** Opening Records provided block **
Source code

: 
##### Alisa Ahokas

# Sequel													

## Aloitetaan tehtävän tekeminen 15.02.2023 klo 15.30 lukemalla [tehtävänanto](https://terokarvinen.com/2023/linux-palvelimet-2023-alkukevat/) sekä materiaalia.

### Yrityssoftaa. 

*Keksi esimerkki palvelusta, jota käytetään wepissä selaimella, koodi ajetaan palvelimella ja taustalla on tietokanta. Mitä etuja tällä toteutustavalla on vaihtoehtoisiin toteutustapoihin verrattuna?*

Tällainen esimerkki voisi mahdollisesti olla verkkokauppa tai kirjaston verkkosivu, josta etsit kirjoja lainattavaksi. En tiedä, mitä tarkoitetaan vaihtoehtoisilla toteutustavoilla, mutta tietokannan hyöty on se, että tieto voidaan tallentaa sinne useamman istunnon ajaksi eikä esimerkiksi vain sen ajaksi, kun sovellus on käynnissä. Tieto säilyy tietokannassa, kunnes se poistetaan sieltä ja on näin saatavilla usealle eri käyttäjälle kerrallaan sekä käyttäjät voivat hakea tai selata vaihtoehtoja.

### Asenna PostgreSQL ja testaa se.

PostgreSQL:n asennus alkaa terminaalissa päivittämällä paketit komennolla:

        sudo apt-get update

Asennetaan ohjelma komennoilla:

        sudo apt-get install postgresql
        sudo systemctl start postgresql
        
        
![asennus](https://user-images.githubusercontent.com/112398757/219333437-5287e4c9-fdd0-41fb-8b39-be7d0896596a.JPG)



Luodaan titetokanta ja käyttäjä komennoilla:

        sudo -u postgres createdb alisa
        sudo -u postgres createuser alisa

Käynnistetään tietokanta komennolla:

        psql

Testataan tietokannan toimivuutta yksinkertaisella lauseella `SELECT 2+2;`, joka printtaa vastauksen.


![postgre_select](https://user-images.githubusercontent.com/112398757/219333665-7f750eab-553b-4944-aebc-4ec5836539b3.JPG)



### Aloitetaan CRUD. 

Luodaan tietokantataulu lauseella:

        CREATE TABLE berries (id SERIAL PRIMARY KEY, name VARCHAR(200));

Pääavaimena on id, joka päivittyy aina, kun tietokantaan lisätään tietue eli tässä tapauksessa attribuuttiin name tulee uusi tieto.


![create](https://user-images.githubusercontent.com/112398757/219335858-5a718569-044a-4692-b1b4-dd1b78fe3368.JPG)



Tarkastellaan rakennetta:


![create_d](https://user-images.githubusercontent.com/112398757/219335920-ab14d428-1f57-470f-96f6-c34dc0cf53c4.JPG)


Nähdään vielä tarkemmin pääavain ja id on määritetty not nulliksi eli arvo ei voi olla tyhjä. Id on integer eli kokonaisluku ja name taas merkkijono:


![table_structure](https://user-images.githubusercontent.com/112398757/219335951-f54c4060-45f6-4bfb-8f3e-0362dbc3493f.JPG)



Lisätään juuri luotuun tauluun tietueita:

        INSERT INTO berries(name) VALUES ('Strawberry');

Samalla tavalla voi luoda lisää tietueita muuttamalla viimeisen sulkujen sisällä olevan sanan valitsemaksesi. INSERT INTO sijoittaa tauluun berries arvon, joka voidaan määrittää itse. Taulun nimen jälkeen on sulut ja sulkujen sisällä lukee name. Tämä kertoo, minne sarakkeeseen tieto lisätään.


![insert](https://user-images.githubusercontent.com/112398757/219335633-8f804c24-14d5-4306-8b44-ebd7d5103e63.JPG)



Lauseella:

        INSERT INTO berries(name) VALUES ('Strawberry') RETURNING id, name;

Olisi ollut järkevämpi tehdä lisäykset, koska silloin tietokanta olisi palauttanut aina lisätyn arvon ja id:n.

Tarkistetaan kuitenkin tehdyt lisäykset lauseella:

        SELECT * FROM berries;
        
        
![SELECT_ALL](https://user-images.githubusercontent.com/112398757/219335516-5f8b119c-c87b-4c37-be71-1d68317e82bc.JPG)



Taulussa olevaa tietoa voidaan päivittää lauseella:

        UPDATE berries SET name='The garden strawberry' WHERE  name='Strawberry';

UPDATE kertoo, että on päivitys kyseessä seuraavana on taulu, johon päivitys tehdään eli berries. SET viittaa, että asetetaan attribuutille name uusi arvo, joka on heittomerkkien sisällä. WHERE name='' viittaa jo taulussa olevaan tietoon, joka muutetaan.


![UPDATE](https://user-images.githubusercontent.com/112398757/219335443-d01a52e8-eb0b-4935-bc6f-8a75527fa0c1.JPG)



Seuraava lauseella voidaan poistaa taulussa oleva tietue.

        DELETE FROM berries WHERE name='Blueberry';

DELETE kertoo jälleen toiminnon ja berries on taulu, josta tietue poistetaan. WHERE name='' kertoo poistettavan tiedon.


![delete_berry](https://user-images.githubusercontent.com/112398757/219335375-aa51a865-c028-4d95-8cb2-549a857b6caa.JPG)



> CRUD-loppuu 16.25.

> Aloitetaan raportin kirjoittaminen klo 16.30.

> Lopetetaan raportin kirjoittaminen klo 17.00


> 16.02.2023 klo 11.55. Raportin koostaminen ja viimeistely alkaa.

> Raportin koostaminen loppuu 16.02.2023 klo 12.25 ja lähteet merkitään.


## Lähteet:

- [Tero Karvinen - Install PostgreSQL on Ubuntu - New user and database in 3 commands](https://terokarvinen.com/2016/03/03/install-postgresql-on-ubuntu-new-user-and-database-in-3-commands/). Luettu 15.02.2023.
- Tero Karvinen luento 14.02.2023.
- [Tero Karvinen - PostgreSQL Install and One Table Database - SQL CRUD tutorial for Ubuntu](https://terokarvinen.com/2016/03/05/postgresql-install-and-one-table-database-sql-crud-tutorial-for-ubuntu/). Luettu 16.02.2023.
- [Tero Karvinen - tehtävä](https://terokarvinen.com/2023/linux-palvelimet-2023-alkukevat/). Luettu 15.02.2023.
** Closing Records provided block **
(Work required): Once the line with "- Tero Karvinen luento 14.02.2023." is found, transcribe it and each line after it through the final line of the entries, exactly and only.

(Result):
- Tero Karvinen luento 14.02.2023.
- [Tero Karvinen - PostgreSQL Install and One Table Database - SQL CRUD tutorial for Ubuntu](https://terokarvinen.com/2016/03/05/postgresql-install-and-one-table-database-sql-crud-tutorial-for-ubuntu/). Luettu 16.02.2023.
- [Tero Karvinen - tehtävä](https://terokarvinen.com/2023/linux-palvelimet-2023-alkukevat/). Luettu 15.02.2023.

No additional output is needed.